En début de journée, hier, Neda Agha-Soltan était donc une image, celle d'une jeune femme de 26 ans dont on voit d'abord les yeux. Des yeux révulsés qui bientôt s'éteindront alors qu'autour d'elle des gens appuient désespérément sur sa poitrine pour tenter de stopper l'hémorragie. C'est déjà trop tard. S'écoulant à grands flots de sa bouche et de son nez, son sang se répand partout sur le pavé, le tout capté par un téléphone cellulaire.

Pour les uns, Neda, c'est la Jeanne d'Arc iranienne; pour les autres, la martyre de la résistance, une martyre 2.0, a même titré l'hebdomadaire français L'Express pour bien illustrer sa fin très publique et démultipliée dans tous les sites internet. Une martyre qui porte le jean et le foulard noir imposé aux femmes dans le régime islamiste iranien.
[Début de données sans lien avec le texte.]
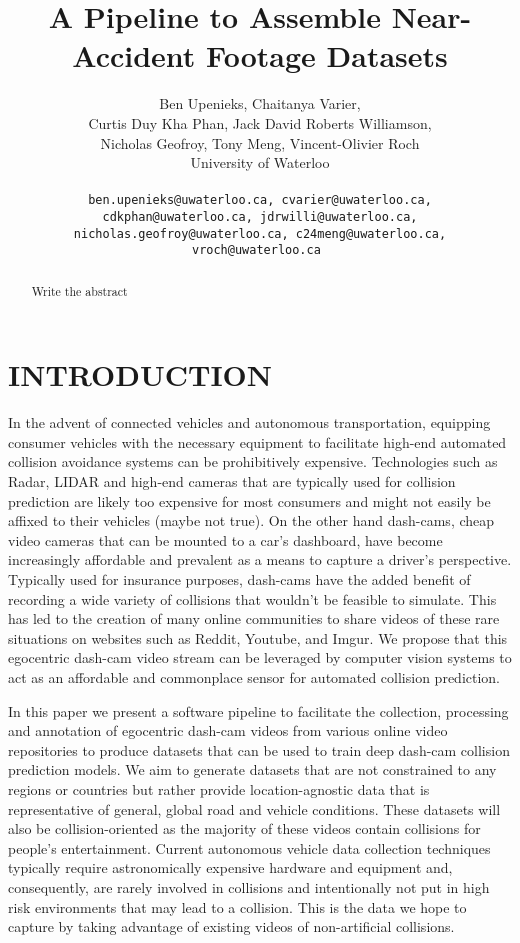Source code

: \documentclass[letterpaper, 10 pt, conference]{IEEEconf}
\title{\LARGE \bf
A Pipeline to Assemble Near-Accident Footage Datasets
}
\author{
         Ben Upenieks, Chaitanya Varier,\\
         Curtis Duy Kha Phan, Jack David Roberts Williamson,\\
         Nicholas Geofroy, Tony Meng, Vincent-Olivier Roch\\
         University of Waterloo\\
         \\
         \tt\small ben.upenieks@uwaterloo.ca, cvarier@uwaterloo.ca,
         \\ \tt\small cdkphan@uwaterloo.ca, jdrwilli@uwaterloo.ca,
         \\ \tt\small nicholas.geofroy@uwaterloo.ca, c24meng@uwaterloo.ca, vroch@uwaterloo.ca
}
\newcommand{\todo}[1]{{\color{red}#1}}
\begin{document}
\maketitle
\thispagestyle{empty}
\pagestyle{empty}


\begin{abstract}

\todo{Write the abstract}

\end{abstract}

\section{INTRODUCTION}

In the advent of connected vehicles and autonomous transportation, equipping consumer vehicles with the necessary equipment to facilitate high-end automated collision avoidance systems can be prohibitively expensive.
Technologies such as Radar, LIDAR and high-end cameras that are typically used for collision prediction are likely too expensive for most consumers and might not easily be affixed to their vehicles (maybe not true).
On the other hand dash-cams, cheap video cameras that can be mounted to a car's dashboard, have become increasingly affordable and prevalent as a means to capture a driver’s perspective.
Typically used for insurance purposes, dash-cams have the added benefit of recording a wide variety of collisions that wouldn't be feasible to simulate. 
This has led to the creation of many online communities to share videos of these rare situations on websites such as Reddit, Youtube, and Imgur.
We propose that this egocentric dash-cam video stream can be leveraged by computer vision systems to act as an affordable and commonplace sensor for automated collision prediction. 

In this paper we present a software pipeline to facilitate the collection, processing and annotation of egocentric dash-cam videos from various online video repositories to produce datasets that can be used to train deep dash-cam collision prediction models.
We aim to generate datasets that are not constrained to any regions or countries but rather provide location-agnostic data that is representative of general, global road and vehicle conditions.
These datasets will also be collision-oriented as the majority of these videos contain collisions for people's entertainment.
Current autonomous vehicle data collection techniques typically require astronomically expensive hardware and equipment and, consequently, are rarely involved in collisions and intentionally not put in high risk environments that may lead to a collision.
This is the data we hope to capture by taking advantage of existing videos of non-artificial collisions.
\end{document}
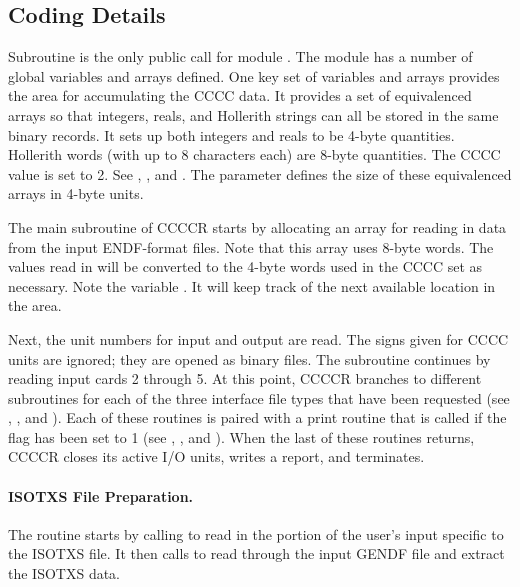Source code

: \subsection{Coding Details}
\label{ssCCCCR_code}

Subroutine 
is the only public call for
module .
The module has a number of global variables and
arrays defined.  One key set of variables and arrays provides the
area for accumulating the CCCC data.  It provides a set of
equivalenced arrays so that integers, reals, and Hollerith strings
can all be stored in the same binary records.  It sets up both
integers and reals to be 4-byte quantities.  Hollerith words
(with up to 8 characters each) are 8-byte quantities.  The CCCC
 value is set to 2.  See ,
, and .  The parameter
 defines the size of these equivalenced arrays
in 4-byte units.

The main subroutine of CCCCR starts by allocating an array 
for reading in data from the input ENDF-format files.  Note that this
array uses 8-byte words.  The values read in will be converted to the
4-byte words used in the CCCC  set as necessary.  Note
the variable .  It will keep track of the next available
location in the  area.

Next, the unit numbers for input and output are read.  The signs given
for CCCC units are ignored; they are opened as binary files.  The
subroutine continues by reading input cards 2 through 5.  At this
point, CCCCR branches to different subroutines for each of the three
interface file types that have been requested (see
,
, and
).  Each of these routines is
paired with a print routine that is called if the  flag has
been set to 1 (see ,
, and
).
When the last of these routines returns, CCCCR closes its active
I/O units, writes a report, and terminates.

\paragraph{ISOTXS File Preparation.}
The  routine starts by calling
 to read in
the portion of the user's input specific to the ISOTXS file.  It then
calls  to read through the
input GENDF file and extract the ISOTXS data.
Dans une déclaration très sentie, hier, Reza Pahlavi, le fils de l'ancien shah d'Iran, a dit qu'il considérait désormais Neda comme l'une de ses filles. "Je garderai pour toujours une photo d'elle avec moi, dans mon portefeuille."
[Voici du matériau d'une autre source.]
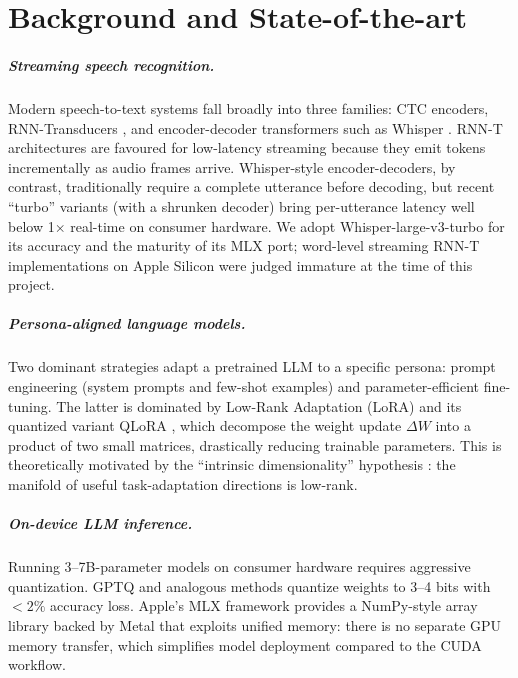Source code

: \documentclass{ecsproject}
\begin{document}
\chapter{Background and State-of-the-art}
\label{Chapter:Background}

\paragraph{Streaming speech recognition.}
Modern speech-to-text systems fall broadly into three families: CTC
encoders, RNN-Transducers \citep{graves2012sequence}, and
encoder-decoder transformers such as Whisper \citep{radford2022whisper}.
RNN-T architectures are favoured for low-latency streaming because
they emit tokens incrementally as audio frames arrive. Whisper-style
encoder-decoders, by contrast, traditionally require a complete
utterance before decoding, but recent ``turbo'' variants (with a
shrunken decoder) bring per-utterance latency well below 1$\times$
real-time on consumer hardware. We adopt Whisper-large-v3-turbo for
its accuracy and the maturity of its MLX port; word-level streaming
RNN-T implementations on Apple Silicon were judged immature at the
time of this project.

\paragraph{Persona-aligned language models.}
Two dominant strategies adapt a pretrained LLM to a specific persona:
prompt engineering (system prompts and few-shot examples) and
parameter-efficient fine-tuning. The latter is dominated by Low-Rank
Adaptation (LoRA) \citep{hu2021lora} and its quantized variant QLoRA
\citep{dettmers2023qlora}, which decompose the weight update
$\Delta W$ into a product of two small matrices, drastically reducing
trainable parameters. This is theoretically motivated by the
``intrinsic dimensionality'' hypothesis \citep{aghajanyan2020intrinsic}:
the manifold of useful task-adaptation directions is low-rank.

\paragraph{On-device LLM inference.}
Running 3--7B-parameter models on consumer hardware requires aggressive
quantization. GPTQ \citep{frantar2022gptq} and analogous methods
quantize weights to 3--4 bits with $<\!2\%$ accuracy loss. Apple's
MLX framework \citep{mlx2023} provides a NumPy-style array library
backed by Metal that exploits unified memory: there is no separate
GPU memory transfer, which simplifies model deployment compared to
the CUDA workflow.
\end{document}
Selon les agences de presse, les autorités, conscientes de la force de ce nouveau symbole, ont exigé de la famille qu'elle ne tienne aucune cérémonie funèbre, qu'elle ne parle pas publiquement et qu'elle retire les bannières noires de deuil à l'extérieur de la maison. Les amis de Neda ne se sont pas tus pour autant.
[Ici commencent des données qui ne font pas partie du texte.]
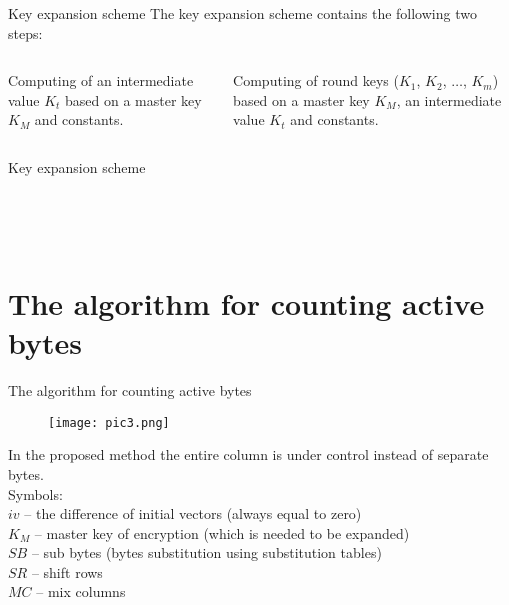 \documentclass[10pt]{beamer}
\begin{document}
\begin{frame}{Key expansion scheme}
The key expansion scheme contains the following two steps:
\begin{columns}
\begin{column}{0.5\textwidth}
Computing of an intermediate value $K_t$ based on a master key $K_M$ and constants.
\end{column}
\begin{column}{0.5\textwidth}
Computing of round keys ($K_1$, $K_2$, $\dots$, $K_m$) based on a master key $K_M$, an intermediate value $K_t$ and constants.
\end{column}
\end{columns}
\end{frame}

\begin{frame}{Key expansion scheme}
\begin{figure}[h]
\begin{minipage}[h]{0.49\linewidth}
\\
\end{minipage}
\hfill
\begin{minipage}[h]{0.49\linewidth}
\\
\end{minipage}
\end{figure}
\end{frame}

\section{The algorithm for counting active bytes}

\begin{frame}{The algorithm for counting active bytes}
\begin{wrapfigure}{l}{0.6\linewidth}
\texttt{[image: pic3.png]}
\\
\end{wrapfigure}
In the proposed method the entire column is under control instead of separate bytes. \\
Symbols: \\
$iv$ – the difference of initial vectors (always equal to zero) \\
$K_M$ – master key of encryption (which is needed to be expanded) \\
$SB$ – sub bytes (bytes substitution using substitution tables) \\
$SR$ –  shift rows \\
$MC$ – mix columns
\end{frame}
\end{document}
Avec trois de ses amis, la jeune Iranienne se rendait donc manifester peu après 18h30, samedi. Comme ils étaient pris dans un gros bouchon de circulation, Hamid Panahi, qui était le professeur de musique de Neda, est sorti de la voiture pour prendre un peu d'air et se délier les jambes. Il a alors entendu un bruit, s'est retourné et il a vu Neda, effondrée par terre. "Elle n'avait pas le moindre caillou dans la main, mais ils l'ont abattue. Il a suffi d'une seule balle", a-t-il dit.

Sur la vidéo, on entend un homme aux cheveux gris - possiblement Panahi - répéter et répéter: "N'aie pas peur, n'aie pas peur, n'aie pas peur, Neda chérie, n'aie pas peur". Neda aurait tout juste eu le temps de dire que ça lui brûlait, que ça lui brûlait terriblement. On aurait tenté de la transporter à l'hôpital, mais elle était déjà morte.

Récupération?

Selon le Los Angeles Times, Neda Agha-Soltan serait née à Téhéran, d'un père qui travaille au gouvernement et d'une mère au foyer. Deuxième de trois enfants, elle avait étudié la philosophie islamique à l'Université Azad de Téhéran et travaillait dans l'industrie touristique. Elle avait un peu voyagé. Il y a à peine deux mois, elle était en Turquie, profitant de vacances au bord de la Méditerranée. Elle adorait la musique populaire perse et était elle-même une excellente chanteuse.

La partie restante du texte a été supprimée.